REQUIRED WORK.
Please copy, word for word, the line that contains "Here are some" and every line after it through the end of the records, and nothing more.

PROVIDED RECORDS.
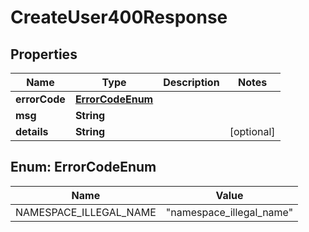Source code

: 

# CreateUser400Response


## Properties

| Name | Type | Description | Notes |
|------------ | ------------- | ------------- | -------------|
|**errorCode** | [**ErrorCodeEnum**](#ErrorCodeEnum) |  |  |
|**msg** | **String** |  |  |
|**details** | **String** |  |  [optional] |



## Enum: ErrorCodeEnum

| Name | Value |
|---- | -----|
| NAMESPACE_ILLEGAL_NAME | &quot;namespace_illegal_name&quot; |



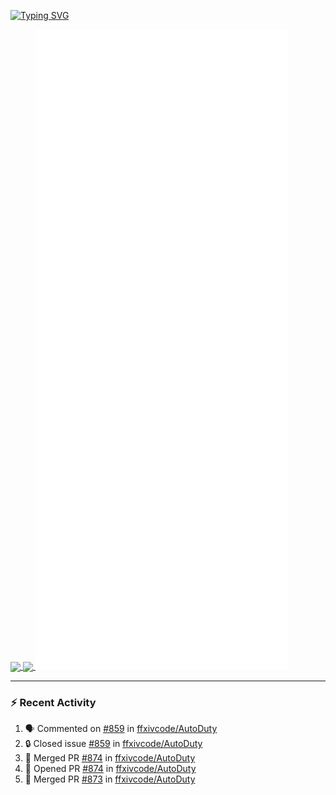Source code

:[![Typing SVG](https://readme-typing-svg.demolab.com?font=Fira+Code&duration=1000&pause=1000&multiline=true&repeat=false&width=435&lines=Simon+Latusek+%7C+Gameplay+Engineer)](https://git.io/typing-svg)

<a href="https://github.com/anuraghazra/github-readme-stats">
  <img height=200 align="center" src="https://github-readme-stats.vercel.app/api?username=erdelf&theme=radical" />
</a>
<a href="https://github.com/anuraghazra/convoychat">
  <img height=200 align="center" src="https://streak-stats.demolab.com?user=erdelf&theme=radical&mode=weekly" />
</a>

<picture>
  <img src="/github-metrics.svg" alt="Metrics">
</picture>

---

### :zap: Recent Activity
<!--START_SECTION:activity-->
1. 🗣 Commented on [#859](https://github.com/ffxivcode/AutoDuty/issues/859#issuecomment-2764755924) in [ffxivcode/AutoDuty](https://github.com/ffxivcode/AutoDuty)
2. 🔒 Closed issue [#859](https://github.com/ffxivcode/AutoDuty/issues/859) in [ffxivcode/AutoDuty](https://github.com/ffxivcode/AutoDuty)
3. 🎉 Merged PR [#874](https://github.com/ffxivcode/AutoDuty/pull/874) in [ffxivcode/AutoDuty](https://github.com/ffxivcode/AutoDuty)
4. 💪 Opened PR [#874](https://github.com/ffxivcode/AutoDuty/pull/874) in [ffxivcode/AutoDuty](https://github.com/ffxivcode/AutoDuty)
5. 🎉 Merged PR [#873](https://github.com/ffxivcode/AutoDuty/pull/873) in [ffxivcode/AutoDuty](https://github.com/ffxivcode/AutoDuty)
<!--END_SECTION:activity-->

<!--
**erdelf/erdelf** is a ✨ _special_ ✨ repository because its `README.md` (this file) appears on your GitHub profile.

Here are some ideas to get you started:

- 🔭 I’m currently working on ...
- 🌱 I’m currently learning ...
- 👯 I’m looking to collaborate on ...
- 🤔 I’m looking for help with ...
- 💬 Ask me about ...
- 📫 How to reach me: ...
- 😄 Pronouns: ...
- ⚡ Fun fact: ...
-->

RESULT OF THE TASK.
Here are some ideas to get you started:

- 🔭 I’m currently working on ...
- 🌱 I’m currently learning ...
- 👯 I’m looking to collaborate on ...
- 🤔 I’m looking for help with ...
- 💬 Ask me about ...
- 📫 How to reach me: ...
- 😄 Pronouns: ...
- ⚡ Fun fact: ...
-->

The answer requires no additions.